Unfortunately, serious injuries have been a major storyline this NHL season. From headshots to slewfoots and everything in between, it’s hard to turn on the TV or look online without hearing about another injury or a potential “dirty play.” While some continue to blame “the players having no respect for one another,” there are a number of possible reasons for the injuries that have taken place this season.
The NHL made lateral or blind side hits illegal when they implemented rule 48 last year. However, that hasn’t stopped people from asking what more can be done and concussions and other injuries are still happening. Should more rule changes be made?
When the NHL came out of the lockout, they changed the rules of the game to make hockey faster and more exciting than ever before. However, is this same speed what’s causing injuries? Was the “old NHL” safer for players?

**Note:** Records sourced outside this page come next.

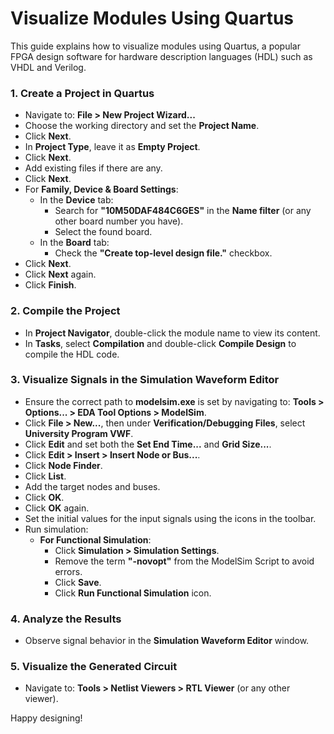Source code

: # Visualize Modules Using Quartus

This guide explains how to visualize modules using Quartus, a popular FPGA design software for hardware description languages (HDL) such as VHDL and Verilog.

### 1. Create a Project in Quartus

- Navigate to: **File > New Project Wizard...**
- Choose the working directory and set the **Project Name**.
- Click **Next**.
- In **Project Type**, leave it as **Empty Project**.
- Click **Next**.
- Add existing files if there are any.
- Click **Next**.
- For **Family, Device & Board Settings**:
  - In the **Device** tab:
    - Search for **"10M50DAF484C6GES"** in the **Name filter** (or any other board number you have).
    - Select the found board.
  - In the **Board** tab:
    - Check the **"Create top-level design file."** checkbox.
- Click **Next**.
- Click **Next** again.
- Click **Finish**.

### 2. Compile the Project

- In **Project Navigator**, double-click the module name to view its content.
- In **Tasks**, select **Compilation** and double-click **Compile Design** to compile the HDL code.

### 3. Visualize Signals in the Simulation Waveform Editor

- Ensure the correct path to **modelsim.exe** is set by navigating to: **Tools > Options... > EDA Tool Options > ModelSim**.
- Click **File > New...**, then under **Verification/Debugging Files**, select **University Program VWF**.
- Click **Edit** and set both the **Set End Time...** and **Grid Size...**.
- Click **Edit > Insert > Insert Node or Bus...**.
- Click **Node Finder**.
- Click **List**.
- Add the target nodes and buses.
- Click **OK**.
- Click **OK** again.
- Set the initial values for the input signals using the icons in the toolbar.
- Run simulation:
  - **For Functional Simulation**:
    - Click **Simulation > Simulation Settings**.
    - Remove the term **"-novopt"** from the ModelSim Script to avoid errors.
    - Click **Save**.
    - Click **Run Functional Simulation** icon.

### 4. Analyze the Results

- Observe signal behavior in the **Simulation Waveform Editor** window.

### 5. Visualize the Generated Circuit

- Navigate to: **Tools > Netlist Viewers > RTL Viewer** (or any other viewer).

Happy designing!
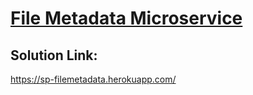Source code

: # [File Metadata Microservice](https://www.freecodecamp.org/learn/apis-and-microservices/apis-and-microservices-projects/file-metadata-microservice)

## Solution Link:
https://sp-filemetadata.herokuapp.com/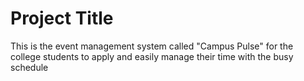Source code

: 
# Project Title

This is the event management system called "Campus Pulse" for the college students to apply and easily manage their time with the busy schedule
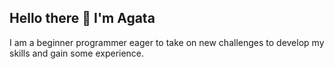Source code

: ## Hello there 👋 I'm Agata

I am a beginner programmer eager to take on new challenges to develop my skills and gain some experience.

<!--
**AKashyna/AKashyna** is a ✨ _special_ ✨ repository because its `README.md` (this file) appears on your GitHub profile.


- 🔭 I’m currently a member of AKAI, where I am a part of the Social Media and Marketing Team
- 🌱 I’m currently learning JavaScript
- ⚡Programming languages: Python, CSS, C
- 💬 Languages: I'm fluent in English and Polish
- 📫 How to reach me: my email adress is agata.kashyna@gmail.com

-->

Outside of a few traditionalists, you won’t find many people who find the NHL less entertaining today than it was before the lockout. The common consensus is that hooking, holding and obstruction made the game slower, less interesting and prevented skill players from shining.
Since the lockout the game has been faster, the players have generally be younger and the sport is more competitive than ever before. Is that the perfect storm for injuries?
Possibly, but NHL injuries are not a new thing. The “old NHL” had its fair share of concussions as well. Pat LaFontaine had his career ended by concussions. Head injuries also limited Eric Lindros’ career. It’s recently been revealed that Bob Probert had degenerative brain disease that was caused by numerous hits to the head. Both the Todd Bertuzzi/Steve Moore incident and the Marty McSorley/Donald Brashear stick-swinging episode took place during the “old NHL” and those remain two of the most controversial and violent acts in NHL history.
Of course that doesn’t mean that the NHL doesn’t have a problem on its hands. The safety of the players should always come first and just because injuries have always happened, that doesn’t mean the league shouldn’t find ways to reduce them whenever possible.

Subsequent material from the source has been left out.